| Instructions to follow |
In the data below, find the line that contains "Ensure you've the" and the line that contains "Pull Requests are welcome!". Copy both, plus every line between them, exactly.

| Records from a data source |
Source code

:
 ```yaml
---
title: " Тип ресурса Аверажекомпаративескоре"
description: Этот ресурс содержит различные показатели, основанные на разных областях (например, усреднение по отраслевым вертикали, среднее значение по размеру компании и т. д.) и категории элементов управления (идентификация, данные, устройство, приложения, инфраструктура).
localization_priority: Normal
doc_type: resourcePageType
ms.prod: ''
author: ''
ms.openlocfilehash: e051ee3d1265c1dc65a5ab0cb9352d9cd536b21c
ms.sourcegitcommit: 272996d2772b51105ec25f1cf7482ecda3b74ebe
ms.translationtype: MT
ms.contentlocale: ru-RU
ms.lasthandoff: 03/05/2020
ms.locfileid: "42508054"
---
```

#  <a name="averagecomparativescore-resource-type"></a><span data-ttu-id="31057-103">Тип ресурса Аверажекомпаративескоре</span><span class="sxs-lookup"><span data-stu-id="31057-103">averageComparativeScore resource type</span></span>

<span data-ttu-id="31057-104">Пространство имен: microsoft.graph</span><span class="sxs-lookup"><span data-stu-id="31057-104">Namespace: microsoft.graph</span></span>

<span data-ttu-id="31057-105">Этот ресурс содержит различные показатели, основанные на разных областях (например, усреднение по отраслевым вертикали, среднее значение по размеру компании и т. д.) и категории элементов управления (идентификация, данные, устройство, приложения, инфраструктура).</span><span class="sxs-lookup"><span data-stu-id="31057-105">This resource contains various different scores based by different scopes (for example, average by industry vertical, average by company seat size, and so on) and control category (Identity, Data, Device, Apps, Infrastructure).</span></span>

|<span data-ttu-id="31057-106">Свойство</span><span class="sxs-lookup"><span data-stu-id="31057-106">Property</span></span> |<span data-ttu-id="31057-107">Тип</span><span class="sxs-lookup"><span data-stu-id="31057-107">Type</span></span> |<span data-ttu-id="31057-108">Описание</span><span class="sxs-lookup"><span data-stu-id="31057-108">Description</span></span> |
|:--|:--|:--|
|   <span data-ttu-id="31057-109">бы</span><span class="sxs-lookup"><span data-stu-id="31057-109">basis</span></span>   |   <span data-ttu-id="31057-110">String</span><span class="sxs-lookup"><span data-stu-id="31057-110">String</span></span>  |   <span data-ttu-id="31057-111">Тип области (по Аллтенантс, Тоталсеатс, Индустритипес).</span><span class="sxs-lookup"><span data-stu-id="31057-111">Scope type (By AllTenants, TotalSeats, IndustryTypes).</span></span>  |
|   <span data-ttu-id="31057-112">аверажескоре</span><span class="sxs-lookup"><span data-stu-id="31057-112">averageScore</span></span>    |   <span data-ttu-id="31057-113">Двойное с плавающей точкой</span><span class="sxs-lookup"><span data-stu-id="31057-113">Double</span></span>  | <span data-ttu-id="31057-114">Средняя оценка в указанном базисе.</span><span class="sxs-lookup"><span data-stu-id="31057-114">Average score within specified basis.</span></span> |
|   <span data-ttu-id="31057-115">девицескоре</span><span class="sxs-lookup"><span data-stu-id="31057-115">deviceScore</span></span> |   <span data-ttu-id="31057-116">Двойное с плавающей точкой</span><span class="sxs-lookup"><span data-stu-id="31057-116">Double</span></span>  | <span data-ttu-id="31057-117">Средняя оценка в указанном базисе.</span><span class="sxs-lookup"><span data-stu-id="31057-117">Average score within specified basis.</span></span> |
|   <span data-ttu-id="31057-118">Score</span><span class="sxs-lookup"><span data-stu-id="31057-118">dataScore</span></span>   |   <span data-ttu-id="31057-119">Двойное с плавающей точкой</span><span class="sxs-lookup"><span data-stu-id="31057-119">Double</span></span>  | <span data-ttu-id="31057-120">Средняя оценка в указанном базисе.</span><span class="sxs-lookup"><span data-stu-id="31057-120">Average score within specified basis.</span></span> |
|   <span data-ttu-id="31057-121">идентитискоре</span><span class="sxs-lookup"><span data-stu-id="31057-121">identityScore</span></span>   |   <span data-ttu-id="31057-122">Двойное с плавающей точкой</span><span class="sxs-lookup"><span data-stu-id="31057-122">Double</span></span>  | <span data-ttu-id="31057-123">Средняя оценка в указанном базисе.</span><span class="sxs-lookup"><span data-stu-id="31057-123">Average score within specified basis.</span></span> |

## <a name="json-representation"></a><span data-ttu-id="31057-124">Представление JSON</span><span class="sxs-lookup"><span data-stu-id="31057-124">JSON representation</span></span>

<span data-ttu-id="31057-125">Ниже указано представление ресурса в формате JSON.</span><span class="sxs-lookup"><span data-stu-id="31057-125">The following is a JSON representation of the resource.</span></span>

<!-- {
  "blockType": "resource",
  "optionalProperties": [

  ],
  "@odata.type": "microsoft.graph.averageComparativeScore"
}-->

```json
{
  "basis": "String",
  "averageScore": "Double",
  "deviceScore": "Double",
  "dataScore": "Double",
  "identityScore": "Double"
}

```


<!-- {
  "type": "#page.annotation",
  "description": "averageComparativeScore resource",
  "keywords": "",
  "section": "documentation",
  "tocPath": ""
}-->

==

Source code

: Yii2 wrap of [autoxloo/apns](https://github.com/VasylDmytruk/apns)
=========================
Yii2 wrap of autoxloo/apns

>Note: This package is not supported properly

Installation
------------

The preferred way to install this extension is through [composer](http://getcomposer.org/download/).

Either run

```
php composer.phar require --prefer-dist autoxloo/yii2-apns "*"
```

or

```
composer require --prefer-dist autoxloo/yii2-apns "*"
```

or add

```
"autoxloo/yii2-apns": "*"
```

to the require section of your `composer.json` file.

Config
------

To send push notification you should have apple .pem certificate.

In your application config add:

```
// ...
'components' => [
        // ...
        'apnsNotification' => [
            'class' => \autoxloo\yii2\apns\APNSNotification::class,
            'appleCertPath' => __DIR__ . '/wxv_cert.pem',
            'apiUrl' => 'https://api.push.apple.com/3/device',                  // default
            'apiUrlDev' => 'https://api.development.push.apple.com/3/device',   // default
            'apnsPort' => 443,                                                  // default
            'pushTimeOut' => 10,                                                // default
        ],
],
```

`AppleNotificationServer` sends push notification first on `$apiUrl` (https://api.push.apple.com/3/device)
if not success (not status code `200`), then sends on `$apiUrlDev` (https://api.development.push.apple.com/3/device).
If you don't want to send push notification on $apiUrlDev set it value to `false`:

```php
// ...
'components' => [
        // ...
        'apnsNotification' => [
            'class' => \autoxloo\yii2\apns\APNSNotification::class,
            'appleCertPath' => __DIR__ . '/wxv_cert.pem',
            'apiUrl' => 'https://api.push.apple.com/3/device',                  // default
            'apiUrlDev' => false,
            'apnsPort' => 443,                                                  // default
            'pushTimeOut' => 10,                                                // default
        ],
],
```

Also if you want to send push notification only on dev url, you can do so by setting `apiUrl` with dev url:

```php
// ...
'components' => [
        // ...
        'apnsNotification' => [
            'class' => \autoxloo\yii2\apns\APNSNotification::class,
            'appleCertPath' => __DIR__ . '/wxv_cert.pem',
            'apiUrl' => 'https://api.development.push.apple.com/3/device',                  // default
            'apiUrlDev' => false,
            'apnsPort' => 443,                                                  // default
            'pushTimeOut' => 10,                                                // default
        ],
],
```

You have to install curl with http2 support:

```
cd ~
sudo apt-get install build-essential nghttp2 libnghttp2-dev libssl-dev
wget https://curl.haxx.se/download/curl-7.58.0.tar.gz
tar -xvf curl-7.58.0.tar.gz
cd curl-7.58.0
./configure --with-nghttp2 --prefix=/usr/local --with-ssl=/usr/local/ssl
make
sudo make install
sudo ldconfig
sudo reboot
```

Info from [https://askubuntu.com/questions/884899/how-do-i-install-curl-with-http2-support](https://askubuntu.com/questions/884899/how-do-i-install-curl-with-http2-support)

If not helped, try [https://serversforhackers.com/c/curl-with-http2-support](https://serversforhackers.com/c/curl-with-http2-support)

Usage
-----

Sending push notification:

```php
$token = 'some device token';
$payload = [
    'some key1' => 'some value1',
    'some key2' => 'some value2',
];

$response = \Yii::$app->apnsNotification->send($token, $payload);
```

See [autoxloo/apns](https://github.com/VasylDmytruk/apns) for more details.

---

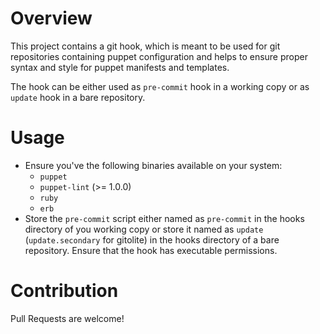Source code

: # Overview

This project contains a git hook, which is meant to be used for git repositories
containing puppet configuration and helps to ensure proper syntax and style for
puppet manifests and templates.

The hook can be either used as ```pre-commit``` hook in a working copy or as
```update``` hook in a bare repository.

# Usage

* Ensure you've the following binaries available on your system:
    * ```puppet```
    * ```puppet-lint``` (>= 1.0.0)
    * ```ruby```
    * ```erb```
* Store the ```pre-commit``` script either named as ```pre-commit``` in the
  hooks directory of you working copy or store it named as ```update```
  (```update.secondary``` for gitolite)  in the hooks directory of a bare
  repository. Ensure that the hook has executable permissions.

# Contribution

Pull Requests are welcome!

| Written solution |
* Ensure you've the following binaries available on your system:
    * ```puppet```
    * ```puppet-lint``` (>= 1.0.0)
    * ```ruby```
    * ```erb```
* Store the ```pre-commit``` script either named as ```pre-commit``` in the
  hooks directory of you working copy or store it named as ```update```
  (```update.secondary``` for gitolite)  in the hooks directory of a bare
  repository. Ensure that the hook has executable permissions.

# Contribution

Pull Requests are welcome!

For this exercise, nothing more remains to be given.